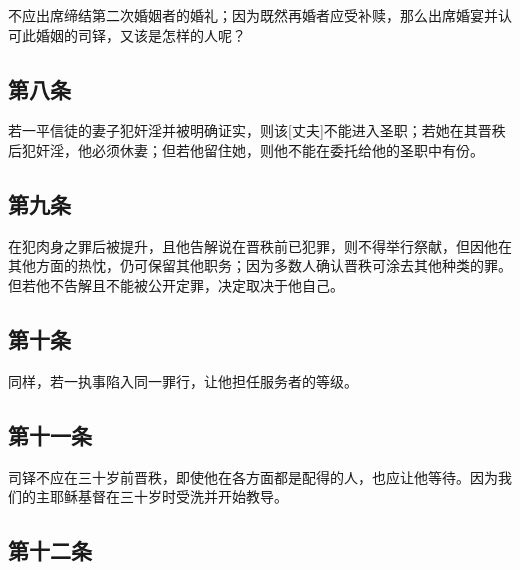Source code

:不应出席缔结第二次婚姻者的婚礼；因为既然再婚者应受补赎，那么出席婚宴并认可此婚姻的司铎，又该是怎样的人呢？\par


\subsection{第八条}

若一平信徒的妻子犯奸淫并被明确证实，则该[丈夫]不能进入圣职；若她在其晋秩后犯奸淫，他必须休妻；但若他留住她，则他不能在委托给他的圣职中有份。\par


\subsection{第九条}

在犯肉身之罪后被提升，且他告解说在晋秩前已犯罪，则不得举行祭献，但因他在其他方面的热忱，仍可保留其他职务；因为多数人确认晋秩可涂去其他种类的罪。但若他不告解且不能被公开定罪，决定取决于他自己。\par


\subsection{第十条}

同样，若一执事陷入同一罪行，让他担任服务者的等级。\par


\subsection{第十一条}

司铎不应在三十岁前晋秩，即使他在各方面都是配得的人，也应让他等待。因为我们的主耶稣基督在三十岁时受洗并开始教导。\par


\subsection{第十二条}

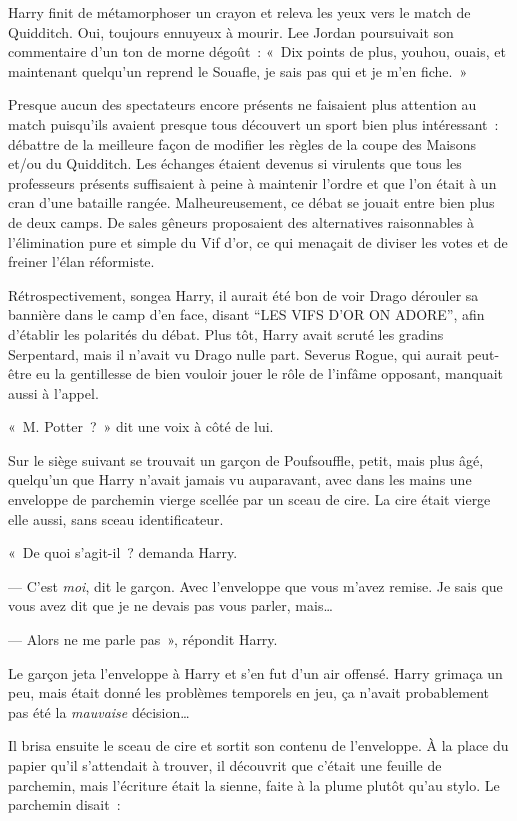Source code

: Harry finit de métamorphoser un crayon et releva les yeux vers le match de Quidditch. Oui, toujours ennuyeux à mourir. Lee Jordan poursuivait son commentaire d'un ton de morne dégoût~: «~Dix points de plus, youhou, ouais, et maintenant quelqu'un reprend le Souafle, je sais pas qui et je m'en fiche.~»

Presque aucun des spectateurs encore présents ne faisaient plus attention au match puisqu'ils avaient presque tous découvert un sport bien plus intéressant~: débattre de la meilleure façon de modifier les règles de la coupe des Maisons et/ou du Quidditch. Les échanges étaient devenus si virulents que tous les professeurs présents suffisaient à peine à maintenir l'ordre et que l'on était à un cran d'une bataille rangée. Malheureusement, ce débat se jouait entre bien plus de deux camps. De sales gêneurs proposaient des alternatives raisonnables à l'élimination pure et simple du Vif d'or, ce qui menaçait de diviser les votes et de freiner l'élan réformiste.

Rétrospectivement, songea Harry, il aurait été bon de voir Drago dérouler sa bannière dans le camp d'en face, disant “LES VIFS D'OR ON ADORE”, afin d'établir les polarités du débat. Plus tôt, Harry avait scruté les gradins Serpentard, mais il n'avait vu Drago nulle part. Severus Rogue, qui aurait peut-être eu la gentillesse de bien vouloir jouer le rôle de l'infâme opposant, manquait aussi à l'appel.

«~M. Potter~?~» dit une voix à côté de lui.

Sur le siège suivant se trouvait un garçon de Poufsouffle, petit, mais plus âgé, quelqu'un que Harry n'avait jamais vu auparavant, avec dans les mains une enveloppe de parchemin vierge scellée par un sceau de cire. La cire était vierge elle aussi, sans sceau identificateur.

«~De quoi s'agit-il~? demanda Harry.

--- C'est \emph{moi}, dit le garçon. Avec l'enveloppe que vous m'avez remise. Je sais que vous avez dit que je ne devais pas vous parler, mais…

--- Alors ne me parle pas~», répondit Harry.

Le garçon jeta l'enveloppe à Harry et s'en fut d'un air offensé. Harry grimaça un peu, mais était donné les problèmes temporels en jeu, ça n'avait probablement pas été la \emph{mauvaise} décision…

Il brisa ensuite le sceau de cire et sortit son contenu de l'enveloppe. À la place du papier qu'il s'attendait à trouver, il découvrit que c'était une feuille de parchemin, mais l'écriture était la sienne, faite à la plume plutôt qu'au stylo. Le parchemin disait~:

..............................

> _What is expected_: May I have exactly the lines from the one containing "côté de lui." through the last line of the data, both included?

> _Task response_:
«~M. Potter~?~» dit une voix à côté de lui.

Sur le siège suivant se trouvait un garçon de Poufsouffle, petit, mais plus âgé, quelqu'un que Harry n'avait jamais vu auparavant, avec dans les mains une enveloppe de parchemin vierge scellée par un sceau de cire. La cire était vierge elle aussi, sans sceau identificateur.

«~De quoi s'agit-il~? demanda Harry.

--- C'est \emph{moi}, dit le garçon. Avec l'enveloppe que vous m'avez remise. Je sais que vous avez dit que je ne devais pas vous parler, mais…

--- Alors ne me parle pas~», répondit Harry.

Le garçon jeta l'enveloppe à Harry et s'en fut d'un air offensé. Harry grimaça un peu, mais était donné les problèmes temporels en jeu, ça n'avait probablement pas été la \emph{mauvaise} décision…

Il brisa ensuite le sceau de cire et sortit son contenu de l'enveloppe. À la place du papier qu'il s'attendait à trouver, il découvrit que c'était une feuille de parchemin, mais l'écriture était la sienne, faite à la plume plutôt qu'au stylo. Le parchemin disait~:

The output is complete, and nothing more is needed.